Abstract:
This thesis contains a collection of problems dealing with the modelling and optimisation of multi-state production systems, hence addressing challenges within the broader category of flexible manufacturing. These systems are often subjected to random degradations, failures, age of machines, human errors, power supply disruptions, or changes in demand.
In literature, many inventory models have been developed under the assumption that the lifetime of systems is infinite, meaning the performance of a system or equipment remains unchanged and is fully usable for satisfying future demand. Some other models have extended this assumption by considering the functioning of systems (or equipment) under binary modelling conditions in which two states are considered: operational state and failure state. However, a growing body of literature is beginning to take into consideration the numerous scenarios that may occur during the lifetime of an equipment. These situations contribute to the multiplicity of the possible states of systems. Such systems are called multi-state systems (MSS). MSS are generally subject to several failure modes, in particular degradation and age of the systems, with various effects on their performance. The operational characteristics of MSS allow them to continue to function; however, they have a reduced level of performance, demonstrating the adaptability and scalability of the equipment. In the literature, techniques to increase the performance of binary systems are often based on strategies including redundancy or preventive maintenance. In the case of multi-state systems (MSS), continuity of service is ensured by reconfiguration.

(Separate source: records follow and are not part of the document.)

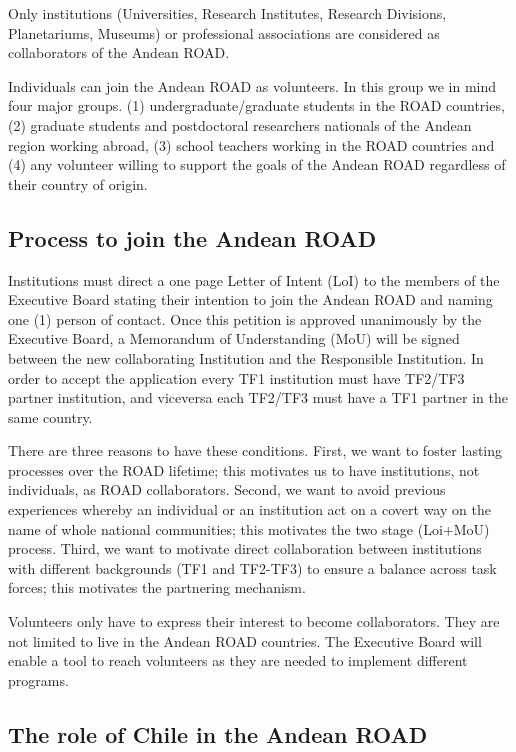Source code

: \documentclass[12pt]{article}
\begin{document}
Only institutions (Universities, Research Institutes, Research
Divisions, Planetariums, Museums) or professional associations are
considered as collaborators of the Andean ROAD. 

Individuals can join the Andean ROAD as volunteers. In this group we
in mind four major groups. (1) undergraduate/graduate students in the
ROAD countries, (2) graduate students and postdoctoral researchers
nationals of the Andean region working abroad, (3) school teachers
working in the ROAD countries and (4) any volunteer willing to support
the goals of the Andean ROAD regardless of their country of origin. 


\subsection*{Process to join the Andean ROAD}

Institutions must direct a one page Letter of Intent (LoI) to the
members of the Executive Board stating their intention to join the
Andean ROAD and naming one (1) person of contact. Once this petition
is approved unanimously by the Executive Board, a Memorandum of
Understanding (MoU) will be signed between the new collaborating Institution
and the Responsible Institution. In order to accept the application
every TF1 institution must have TF2/TF3 partner institution,
and viceversa each TF2/TF3 must have a TF1 partner in the same
country. 

There are three reasons to have these conditions. First, we want to
foster lasting processes over the ROAD lifetime; this motivates us to
have institutions, not individuals, as ROAD collaborators. Second, we want
to avoid previous experiences whereby an individual or an institution
act on a covert way on the name of whole national communities; this
motivates the two stage (Loi+MoU) process. Third, we want to motivate
direct collaboration between institutions with different backgrounds
(TF1 and TF2-TF3) to ensure a balance across task forces; this
motivates the partnering mechanism.  

Volunteers only have to express their interest to become
collaborators. They are not limited to live in the Andean ROAD
countries. The Executive Board will enable a tool to reach volunteers
as they are needed to implement different programs.  

\subsection*{The role of Chile in the Andean ROAD}
\end{document}
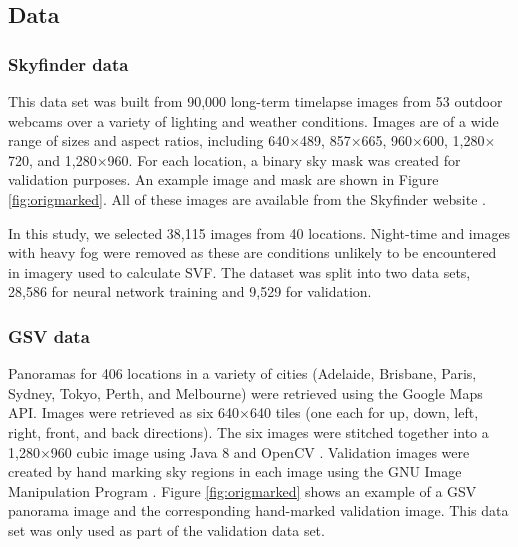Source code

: \documentclass[final,3p,times,authoryear]{elsarticle}
\begin{document}
\subsection{Data}\label{sec:data}

\subsubsection{Skyfinder data}\label{sec:finderdata}
This data set was built from 90,000 long-term timelapse images from 53 outdoor webcams over a variety of lighting and weather conditions. Images are of a wide range of sizes and aspect ratios, including 640$\times$489, 857$\times$665, 960$\times$600, 1,280$\times$720, and 1,280$\times$960. For each location, a binary sky mask was created for validation purposes. An example image and mask are shown in Figure \ref{fig:origmarked}. All of these images are available from the Skyfinder website \citep{Mihail2015}.

In this study, we selected 38,115 images from 40 locations. Night-time and images with heavy fog were removed as these are conditions unlikely to be encountered in imagery used to calculate SVF. The dataset was split into two data sets, 28,586 for neural network training and 9,529 for validation.

\subsubsection{GSV data}\label{sec:gsvdata}
Panoramas for 406 locations in a variety of cities (Adelaide, Brisbane, Paris, Sydney, Tokyo, Perth, and Melbourne) were retrieved using the Google Maps API. Images were retrieved as six 640$\times$640 tiles (one each for up, down, left, right, front, and back directions). The six images were stitched together into a 1,280$\times$960 cubic image using Java 8 \citep{Oracle2018} and OpenCV \citep {Bradski2000}. Validation images were created by hand marking sky regions in each image using the GNU Image Manipulation Program \citep{GIMP2019}. Figure \ref{fig:origmarked} shows an example of a GSV panorama image and the corresponding hand-marked validation image. This data set was only used as part of the validation data set.

\end{document}
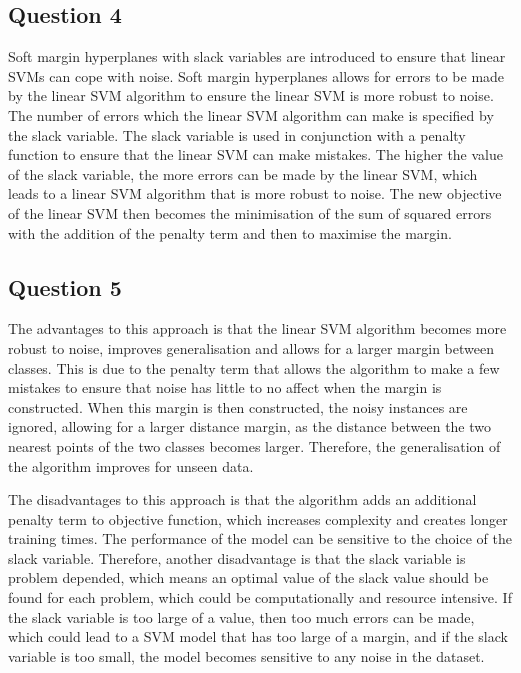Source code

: \documentclass[10pt]{article}
\begin{document}
\subsection*{Question 4}

Soft margin hyperplanes with slack variables are introduced to ensure that linear SVMs can cope with noise.
Soft margin hyperplanes allows for errors to be made by the linear SVM algorithm to ensure the linear
SVM is more robust to noise. The number of errors which the linear SVM algorithm can make is specified
by the slack variable. The slack variable is used in conjunction with a penalty function to ensure that
the linear SVM can make mistakes. The higher the value of the slack variable, the more errors can be made by the
linear SVM, which leads to a linear SVM algorithm that is more robust to noise. The new objective of the linear SVM then becomes
the minimisation of the sum of squared errors with the addition of the penalty term and then to maximise the margin.

\subsection*{Question 5}

The advantages to this approach is that the linear SVM algorithm becomes more robust to noise,
improves generalisation and allows for a larger margin between classes. This is due to the penalty term
that allows the algorithm to make a few mistakes to ensure that noise has little to no affect when the
margin is constructed. When this margin is then constructed, the noisy instances are ignored, allowing
for a larger distance margin, as the distance between the two nearest points of the two classes becomes
larger. Therefore, the generalisation of the algorithm improves for unseen data.

The disadvantages to this approach is that the algorithm adds an additional penalty term
to objective function, which increases complexity and creates longer training times.
The performance of the model can be sensitive to the choice of the slack variable. Therefore, another disadvantage
is that the slack variable is problem depended, which means an optimal value of the slack value should
be found for each problem, which could be computationally and resource intensive. If the slack variable
is too large of a value, then too much errors can be made, which could lead to a SVM model that has
too large of a margin, and if the slack variable is too small, the model becomes sensitive
to any noise in the dataset.
\end{document}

The objective of this research is to develop models for managing inventory models for deteriorating items in a multi-state manufacturing environment. In many research based on the binary modelling conditions, ensuring the continuity of the production is an important issue. These models assume complete shutdowns of production systems upon failure of manufacturing resources, which can be extremely costly and lead to substantial manufacturing losses. By addressing these limitations that are present in many of the current literature, the models proposed in this thesis are more practical and thus beneficial for operations management practitioners when making decisions involving multi-state systems in manufacturing processes. For such systems, the breakdown or failure of any component only minimally or at least partially disrupts their performance. In this way, the system can continue to provide service with an acceptable level of degradation. The contribution of this thesis is the development of three mathematical models to optimise a series of Economic Production Quantity (EPQ) systems for deteriorating products.

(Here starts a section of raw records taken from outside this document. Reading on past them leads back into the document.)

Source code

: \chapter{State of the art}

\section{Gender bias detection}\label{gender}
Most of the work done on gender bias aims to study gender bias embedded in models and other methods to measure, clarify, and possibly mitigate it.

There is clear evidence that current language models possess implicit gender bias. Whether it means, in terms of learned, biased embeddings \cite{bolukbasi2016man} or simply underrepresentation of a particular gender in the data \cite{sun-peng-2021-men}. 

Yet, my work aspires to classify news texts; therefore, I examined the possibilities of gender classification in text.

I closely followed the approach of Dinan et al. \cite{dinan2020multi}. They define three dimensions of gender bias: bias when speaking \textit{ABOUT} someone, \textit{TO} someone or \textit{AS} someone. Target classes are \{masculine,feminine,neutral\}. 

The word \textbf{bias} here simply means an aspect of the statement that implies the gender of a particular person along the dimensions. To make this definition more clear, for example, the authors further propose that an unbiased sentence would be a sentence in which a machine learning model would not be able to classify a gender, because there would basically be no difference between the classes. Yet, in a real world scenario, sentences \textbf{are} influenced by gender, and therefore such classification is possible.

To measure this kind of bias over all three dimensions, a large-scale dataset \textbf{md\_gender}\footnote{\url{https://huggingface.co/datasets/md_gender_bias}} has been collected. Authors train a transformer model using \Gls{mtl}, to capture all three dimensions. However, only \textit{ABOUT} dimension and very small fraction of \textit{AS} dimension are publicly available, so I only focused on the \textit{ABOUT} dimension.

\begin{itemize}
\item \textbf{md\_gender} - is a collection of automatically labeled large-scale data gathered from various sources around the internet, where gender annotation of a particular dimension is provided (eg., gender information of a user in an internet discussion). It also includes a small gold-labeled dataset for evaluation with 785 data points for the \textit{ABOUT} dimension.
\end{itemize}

The first model deals with A lot-sizing model for a deteriorating product with shifting production rates, freshness-, price-, and stock-dependent demand with price discounting. The system consists of one machine producing a single type of product. When the component of the machine breaks down, the system is minimally or at least partially disrupted. Thus, it may continue to operate at a rate lower than the initial rate until a specific inventory level is reached. Initially, demand is influenced by its selling price and the level of stock displayed. As freshness declines, demand then depends on the product's freshness condition. As production continues, there is also a shift in production rate over time. To account for declining freshness affecting consumer interest and purchasing behaviour, discounts are applied after a certain period. The optimisation problem was solved using numerical methods and supported by sensitivity analysis to demonstrate its practical implications. However, at this stage, the model does not explore how raw materials with imperfect quality could impact this system.

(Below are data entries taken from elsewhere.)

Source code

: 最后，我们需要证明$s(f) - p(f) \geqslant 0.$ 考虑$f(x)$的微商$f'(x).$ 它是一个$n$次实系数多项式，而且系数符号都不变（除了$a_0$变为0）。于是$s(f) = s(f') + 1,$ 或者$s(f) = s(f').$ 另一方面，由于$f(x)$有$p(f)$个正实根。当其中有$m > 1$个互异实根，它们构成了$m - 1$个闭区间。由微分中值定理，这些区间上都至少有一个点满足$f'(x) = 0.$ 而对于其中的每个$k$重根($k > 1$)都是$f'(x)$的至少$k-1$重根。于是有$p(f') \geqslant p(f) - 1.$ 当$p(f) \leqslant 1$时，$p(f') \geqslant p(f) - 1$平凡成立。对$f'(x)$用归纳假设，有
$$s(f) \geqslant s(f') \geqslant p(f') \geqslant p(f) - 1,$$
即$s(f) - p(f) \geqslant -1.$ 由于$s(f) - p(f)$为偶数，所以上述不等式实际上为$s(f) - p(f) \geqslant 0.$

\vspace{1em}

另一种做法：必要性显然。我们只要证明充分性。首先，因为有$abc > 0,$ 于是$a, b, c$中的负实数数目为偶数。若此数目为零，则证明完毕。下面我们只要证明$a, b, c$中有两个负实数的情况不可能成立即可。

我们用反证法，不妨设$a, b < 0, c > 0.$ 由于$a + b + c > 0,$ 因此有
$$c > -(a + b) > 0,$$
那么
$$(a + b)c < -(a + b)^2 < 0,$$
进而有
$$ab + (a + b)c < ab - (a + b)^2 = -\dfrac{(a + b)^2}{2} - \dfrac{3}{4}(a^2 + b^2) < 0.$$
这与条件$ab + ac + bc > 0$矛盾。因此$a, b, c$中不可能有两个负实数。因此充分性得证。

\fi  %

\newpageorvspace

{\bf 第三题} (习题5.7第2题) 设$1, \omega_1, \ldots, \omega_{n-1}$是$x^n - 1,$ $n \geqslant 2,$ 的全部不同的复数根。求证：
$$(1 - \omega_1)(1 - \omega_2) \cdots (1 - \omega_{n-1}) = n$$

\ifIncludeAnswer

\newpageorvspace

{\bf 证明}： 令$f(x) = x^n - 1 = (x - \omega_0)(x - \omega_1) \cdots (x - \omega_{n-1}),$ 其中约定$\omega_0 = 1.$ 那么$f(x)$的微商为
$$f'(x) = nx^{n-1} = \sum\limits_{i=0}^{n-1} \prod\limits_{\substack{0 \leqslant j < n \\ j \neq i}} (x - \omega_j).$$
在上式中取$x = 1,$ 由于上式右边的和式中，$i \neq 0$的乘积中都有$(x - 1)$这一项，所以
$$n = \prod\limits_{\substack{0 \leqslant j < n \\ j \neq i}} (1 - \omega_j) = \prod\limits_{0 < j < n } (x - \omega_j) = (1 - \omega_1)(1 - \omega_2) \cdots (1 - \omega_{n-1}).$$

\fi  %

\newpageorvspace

The second scenario presents a two-echelon supply chain inventory model for perishable products, incorporating a shifting production rate, stock-dependent demand rate, and imperfect quality raw material. This novel model extends the classic EPQ as well as the first novel developed in this thesis to account for the use of raw materials with imperfect quality in the production process. Two scenarios are formulated within this framework: one involves selling imperfect raw materials at a discounted price after a screening period, while the other entails keeping imperfect items in stock until they are returned to the supplier at the end of an inventory cycle. Both scenarios consider product deterioration as well as shifts in production rate. Numerical solutions were derived for these scenarios. The findings indicate that maximising profit may involve selling the proportion of imperfect raw material rather than retaining it until a new lot arrives from the supplier. This approach is particularly crucial in manufacturing systems where imperfect products appear in both the raw materials and finished goods. The results were validated through a sensitivity analysis.
The third model expands previous novels by considering the scenario of a production system that continually declines, leading to an increasing rate of defects over time. It takes into consideration various elements including deterioration of finished products, stock levels, product quality, and the influence of corporate social responsibility (CSR). CSR plays a critical role in enhancing the reputation of the company, building customer loyalty, and increasing sales by demonstrating a commitment to ethical practices and societal well-being. The objective of the model presented in this scenario is to identify the optimal inventory level and cycle time that minimise the total cost per cycle. To illustrate the effectiveness of this model, numerical examples are provided along with sensitivity analysis.
The findings show that the profit generated can increase by as much as 14 % if manufacturers integrate a setup cost policy and selling price decisions. Extending product shelf life by 60 % can increase the net profit by as much as 7 %. In another model involving a two-echelon supply chain system, the profit can be increased by as much as 360 % and 386 %, respectively, if the selling price and the demand enhancement parameter for inventory level increase by 20 %. Furthermore, the unit selling price can decrease the total cost by as much as 34 %. Operations managers can use all these mechanisms to increase profits in their production systems. Under reasonable conditions, other industrial fields like automotive, mineral processing plants, assembly lines, as well as the production of mechanical components, may also also benefit from the results obtained.